In those early days the community leaders
were the few professionals and the more successful merchants, teachers and
artisans who stood out and were relied upon for guidance in all the public and
civic occasions. They were also the
officers in the Churches, in lodges, burial societies and the fledging credit
unions, some of which were not more than Asues. The late Dr. C. R. Walker was the only
medical doctor who set up his office over-the-hill. He had first established a consulting office
on the hill-top, on Meeting Street opposite Bethel Baptist Church; but he later
built the Reinhardt Hotel at the corner of Baillou Hill Road and the Tin Shop
Corner, and moved his office and a small pharmacy on the ground floor of this
building, which he himself designed and constructed. He also published a weekly newspaper, “The
Voice”, from this building. Immediately
to the South of the Reinhardt Hotel was the Grant’s Town Market, which was an
adjunct to the main fish and vegetable market on Bay Street. The Bay Street Market was a venerable old
Spanish-type building on the North side of Bay Street, opposite the Northern
end of Market Street, bounded on its western side by the Government Ice House which
daily manufactured ice for the entire Island in those days, prior to the advent
of refrigerators in homes. On the
Southern side of the Grant’s Town Market there was a small area to which ice
was delivered daily from the factory “ice house” on Bay Street, and
“ova-da-hill” residents could purchase their daily ice requirements from their
own ice depot each morning. A corn mill
was also located in this Grant’s Town Market, where residents took the corn
grown in their own fields “over Blue Hill”, or in their own backyards, to be
ground into grits or meal for their personal home use.

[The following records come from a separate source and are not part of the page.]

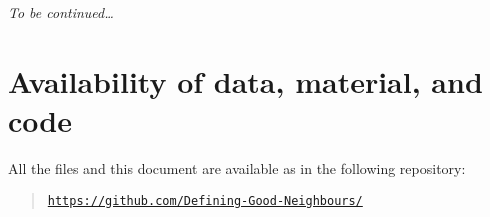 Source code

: \documentclass[a4paper,doc,11pt]{article}
\begin{document}
\emph{To be continued\ldots}





































\newpage

\section*{Availability of data, material, and code}
{

All the files and this document are available as in the following repository:
\begin{quote}
    \noindent \href{https://github.com/Defining-Good-Neighbours/}{\texttt{https://github.com/Defining-Good-Neighbours/}}
\end{quote}



}




\end{document}

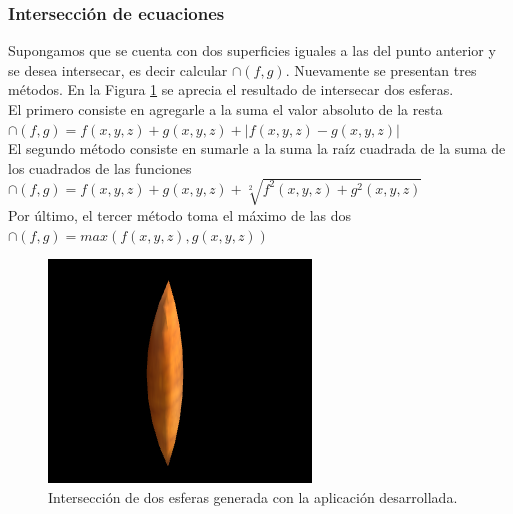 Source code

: \documentclass[12pt]{article}
\begin{document}
\subsubsection{Intersección de ecuaciones}
Supongamos que se cuenta con dos superficies iguales a las del punto anterior y se desea intersecar, es decir calcular $\cap(f,g)$. Nuevamente se presentan tres métodos. En la Figura  \ref{inter} se aprecia el resultado de intersecar dos esferas.
\\El primero consiste en agregarle a la suma el valor absoluto de la resta  $\cap(f,g)= f(x,y,z) + g(x,y,z)+ |f(x,y,z) - g(x,y,z)|$ 
\\El segundo método consiste en sumarle a la suma la raíz cuadrada de la suma de los cuadrados de las funciones   $\cap(f,g)= f(x,y,z) + g(x,y,z)+ \sqrt[2]{f^2(x,y,z) +g^2(x,y,z)}$ 
\\Por último, el tercer método toma el máximo de las dos   $\cap(f,g)= max(f(x,y,z) , g(x,y,z))$
\begin{figure}[h]
\includegraphics[width=0.7\linewidth,center]{oi2.png}
\caption{Intersección de dos esferas generada con la aplicación desarrollada.}
\label{inter}
\end{figure}
\end{document}
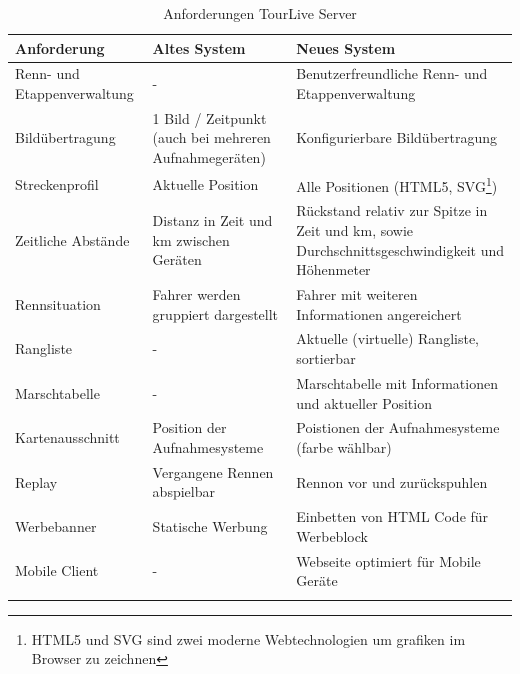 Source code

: \begin{longtable}{  p{3.5cm} | p{4.3cm} | p{4.3cm} }
    \textbf{Anforderung} & \textbf{Altes System} & \textbf{Neues System} \\
    \hline\hline
Renn- und Etappenverwaltung & - & Benutzerfreundliche Renn- und Etappenverwaltung
\\ \hline
Bildübertragung & 1 Bild / Zeitpunkt (auch bei mehreren Aufnahmegeräten) & Konfigurierbare Bildübertragung  
    \\ \hline
Streckenprofil & Aktuelle Position & Alle Positionen (HTML5, SVG\footnote{HTML5 und SVG sind zwei moderne Webtechnologien um grafiken im Browser zu zeichnen})
	\\ \hline
	Zeitliche Abstände & Distanz in Zeit und km zwischen Geräten & Rückstand relativ zur Spitze in Zeit und km, sowie Durchschnittsgeschwindigkeit und Höhenmeter
	\\ \hline
Rennsituation & Fahrer werden gruppiert dargestellt & Fahrer mit weiteren Informationen angereichert
	\\ \hline
Rangliste & - & Aktuelle (virtuelle) Rangliste, sortierbar
	\\ \hline
Marschtabelle & - & Marschtabelle mit Informationen und aktueller Position
	\\ \hline
Kartenausschnitt & Position der Aufnahmesysteme & Poistionen der Aufnahmesysteme (farbe wählbar)
	\\ \hline
Replay & Vergangene Rennen abspielbar & Rennon vor und zurückspuhlen
	\\ \hline
Werbebanner & Statische Werbung & Einbetten von HTML Code für Werbeblock
	\\ \hline
Mobile Client & - & Webseite optimiert für Mobile Geräte
	\\ \hline

\caption{Anforderungen TourLive Server}
\end{longtable}

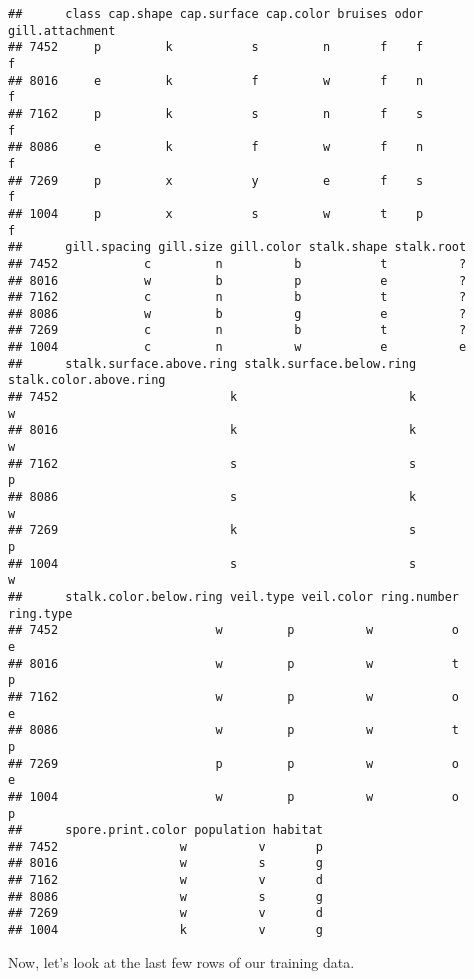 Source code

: \documentclass[
]{article}
\begin{document}
\begin{verbatim}
##      class cap.shape cap.surface cap.color bruises odor gill.attachment
## 7452     p         k           s         n       f    f               f
## 8016     e         k           f         w       f    n               f
## 7162     p         k           s         n       f    s               f
## 8086     e         k           f         w       f    n               f
## 7269     p         x           y         e       f    s               f
## 1004     p         x           s         w       t    p               f
##      gill.spacing gill.size gill.color stalk.shape stalk.root
## 7452            c         n          b           t          ?
## 8016            w         b          p           e          ?
## 7162            c         n          b           t          ?
## 8086            w         b          g           e          ?
## 7269            c         n          b           t          ?
## 1004            c         n          w           e          e
##      stalk.surface.above.ring stalk.surface.below.ring stalk.color.above.ring
## 7452                        k                        k                      w
## 8016                        k                        k                      w
## 7162                        s                        s                      p
## 8086                        s                        k                      w
## 7269                        k                        s                      p
## 1004                        s                        s                      w
##      stalk.color.below.ring veil.type veil.color ring.number ring.type
## 7452                      w         p          w           o         e
## 8016                      w         p          w           t         p
## 7162                      w         p          w           o         e
## 8086                      w         p          w           t         p
## 7269                      p         p          w           o         e
## 1004                      w         p          w           o         p
##      spore.print.color population habitat
## 7452                 w          v       p
## 8016                 w          s       g
## 7162                 w          v       d
## 8086                 w          s       g
## 7269                 w          v       d
## 1004                 k          v       g
\end{verbatim}

Now, let's look at the last few rows of our training data.
\end{document}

And so life went on. Over the past generation, most of the old
families from “ova-da-hill” have expanded in numbers, in affluence, and in
importance in the Country. They have
become some of the Country’s main “movers and shakers”. Grant’s Town and Bain
Town which produced the achievers of yesteryear still provide homes for the
under-class, mostly the present-day less privileged who have moved into the
area from outlying Family Islands, and immigrants from Haiti and other
Caribbean Islands. Meanwhile, as
“ova-da-hill” expands, large commercial and industrial establishments continue
to base themselves in this popular and historic sector.
This year, as we celebrate 36 years as an
Independent Nation, those of us who hail from “ova-da-hill” must look back with
pride to our roots and to this area from which we came.